Advantage over autoincrement primary key #

Autoincrement primary key is a common way of creating unique identifiers for database records. It is a numeric value that starts from a certain number and increments by one for each new record. However, autoincrement primary key has some disadvantages, such as:

  • It exposes the internal state of the database, which can reveal sensitive information or lead to security risks.
  • It creates a single point of failure, which can cause performance issues or data loss if the database server crashes or restarts.
  • It requires coordination between multiple database servers or clients, which can introduce complexity or inconsistency.

ULID avoids these problems by using a decentralized and stateless method of generating unique identifiers. ULID does not rely on the database server or any other external source to create the identifier. Instead, it uses the current time and a random value to create the identifier on the client side. This means that ULID does not expose any internal state of the database, does not create any single point of failure, and does not require any coordination between multiple servers or clients.

How to use in Python #

There are several Python libraries that provide an implementation of ULID. One of them is python-ulid , which is a port of the original JavaScript ULID implementation. To use python-ulid, you need to install it using pip:

pip install python-ulid

Then you can import the ULID class and create a new ULID object:

from ulid import ULID

ulid = ULID()

You can generate a new ULID string by calling the generate () method:

ulid.generate()
# '01FJZ6W9Q9X8Q0V3Z4N5XV7H6D'

You can also access the timestamp and randomness components of the ULID object:

ulid.timestamp
# 1643477652.0

ulid.milliseconds
# 1643477652000

ulid.randomness
# b'\x9f\x8d\x1f\x1a\x0f\x05\xfd\xf7\x1a\xd7'

You can also convert the ULID object to other formats, such as hex, int, bytes, or UUID:

ulid.hex
# '01fjz6w9q9x8q0v3z4n5xv7h6d'

int(ulid)
# 1820576928786795198723644692628913870

ulid.bytes
# b'\x01\xf7oY)\xf4p\xbd\xf9\x9f\x8d\x1f\x1a\x0f\x05\xfd\xf7\x1a\xd7'

ulid.to_uuid()
# UUID('01f76f59-29f4-70bd-f99f-8d1f1a0f05fd-f71a-d7')

Advantage over UUID #

ULID also overcomes one of the major drawbacks associated with using UUIDs, which is the lack of sortability. UUIDs are randomly distributed, which means they cannot be ordered by their values in a meaningful way. This can cause fragmentation or inefficiency in many data structures or algorithms that rely on sorting. For example, if you use UUIDs as keys in a database table, you may end up with a lot of wasted space or slow queries.

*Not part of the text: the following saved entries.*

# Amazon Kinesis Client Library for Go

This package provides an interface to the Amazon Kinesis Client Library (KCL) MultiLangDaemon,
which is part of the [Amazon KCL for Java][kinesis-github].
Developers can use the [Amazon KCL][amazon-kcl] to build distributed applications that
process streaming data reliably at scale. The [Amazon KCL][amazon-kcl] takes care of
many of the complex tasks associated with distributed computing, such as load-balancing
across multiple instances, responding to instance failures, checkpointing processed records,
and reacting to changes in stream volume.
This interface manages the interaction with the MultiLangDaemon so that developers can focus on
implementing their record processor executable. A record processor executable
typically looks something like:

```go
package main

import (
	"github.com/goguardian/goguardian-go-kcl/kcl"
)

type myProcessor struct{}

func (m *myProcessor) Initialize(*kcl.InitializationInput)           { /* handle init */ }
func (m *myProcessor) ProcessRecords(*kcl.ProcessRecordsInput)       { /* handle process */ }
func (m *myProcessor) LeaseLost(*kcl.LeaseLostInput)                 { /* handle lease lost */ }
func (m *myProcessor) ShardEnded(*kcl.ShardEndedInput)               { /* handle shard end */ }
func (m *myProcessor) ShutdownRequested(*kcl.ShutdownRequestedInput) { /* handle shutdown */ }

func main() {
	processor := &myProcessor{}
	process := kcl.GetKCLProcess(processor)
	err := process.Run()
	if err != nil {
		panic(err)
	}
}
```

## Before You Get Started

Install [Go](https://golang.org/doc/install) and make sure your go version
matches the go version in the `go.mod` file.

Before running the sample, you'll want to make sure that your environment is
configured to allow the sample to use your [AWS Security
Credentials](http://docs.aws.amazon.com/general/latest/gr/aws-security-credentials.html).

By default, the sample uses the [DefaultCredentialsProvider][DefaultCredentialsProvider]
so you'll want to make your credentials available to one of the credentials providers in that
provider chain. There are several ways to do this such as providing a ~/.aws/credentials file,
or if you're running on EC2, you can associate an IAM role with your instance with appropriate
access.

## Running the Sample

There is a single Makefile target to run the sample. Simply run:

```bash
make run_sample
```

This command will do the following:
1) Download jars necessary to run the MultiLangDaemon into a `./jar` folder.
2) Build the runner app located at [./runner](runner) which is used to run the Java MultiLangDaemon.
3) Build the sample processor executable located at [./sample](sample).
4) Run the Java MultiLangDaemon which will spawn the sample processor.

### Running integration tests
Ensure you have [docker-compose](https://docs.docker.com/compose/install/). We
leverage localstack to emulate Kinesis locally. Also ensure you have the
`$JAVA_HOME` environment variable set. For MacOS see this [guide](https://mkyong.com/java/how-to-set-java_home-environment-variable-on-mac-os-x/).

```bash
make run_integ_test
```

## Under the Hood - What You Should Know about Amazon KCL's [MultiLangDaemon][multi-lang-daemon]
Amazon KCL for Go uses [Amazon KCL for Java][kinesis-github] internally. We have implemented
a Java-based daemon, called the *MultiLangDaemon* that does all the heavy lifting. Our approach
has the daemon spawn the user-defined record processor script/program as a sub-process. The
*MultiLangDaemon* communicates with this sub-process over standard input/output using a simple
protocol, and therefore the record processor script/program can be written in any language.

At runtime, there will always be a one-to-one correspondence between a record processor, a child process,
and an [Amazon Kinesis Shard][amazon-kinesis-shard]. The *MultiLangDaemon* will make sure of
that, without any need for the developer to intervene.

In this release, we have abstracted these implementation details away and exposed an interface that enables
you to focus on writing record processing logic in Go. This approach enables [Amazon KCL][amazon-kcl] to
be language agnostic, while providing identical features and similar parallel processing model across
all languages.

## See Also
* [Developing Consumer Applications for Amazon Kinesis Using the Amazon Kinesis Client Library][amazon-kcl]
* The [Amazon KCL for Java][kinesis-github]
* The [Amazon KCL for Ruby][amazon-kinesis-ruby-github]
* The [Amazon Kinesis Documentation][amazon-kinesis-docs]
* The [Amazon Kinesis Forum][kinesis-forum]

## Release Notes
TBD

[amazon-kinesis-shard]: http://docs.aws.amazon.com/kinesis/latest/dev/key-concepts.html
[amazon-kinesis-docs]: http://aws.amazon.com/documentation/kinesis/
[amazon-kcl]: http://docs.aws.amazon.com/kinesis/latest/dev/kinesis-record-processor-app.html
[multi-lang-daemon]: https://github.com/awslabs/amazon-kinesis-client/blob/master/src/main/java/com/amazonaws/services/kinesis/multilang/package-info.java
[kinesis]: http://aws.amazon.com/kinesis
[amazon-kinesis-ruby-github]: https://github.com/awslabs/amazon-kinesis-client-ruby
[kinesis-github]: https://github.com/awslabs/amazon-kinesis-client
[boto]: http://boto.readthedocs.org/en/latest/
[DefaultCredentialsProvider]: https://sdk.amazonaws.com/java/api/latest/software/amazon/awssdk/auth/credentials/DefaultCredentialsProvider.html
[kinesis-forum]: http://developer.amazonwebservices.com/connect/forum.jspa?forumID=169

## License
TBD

ULID solves this problem by using a timestamp as the first component of the identifier. This ensures that ULIDs are lexicographically sortable by their creation time, which is useful for many applications that need chronological ordering. For example, if you use ULIDs as keys in a database table, you can easily query the records by their insertion time or range.

Conclusion #

ULID is a new type of identifier that offers several advantages over UUID and autoincrement primary key. ULID is compatible with UUID, but it is more sortable, human-friendly, and efficient. ULID is also more secure, reliable, and simple than autoincrement primary key, as it does not depend on the database server or any other external source. ULID can be easily used in Python with the python-ulid library, which provides a convenient and flexible interface for generating and manipulating ULIDs.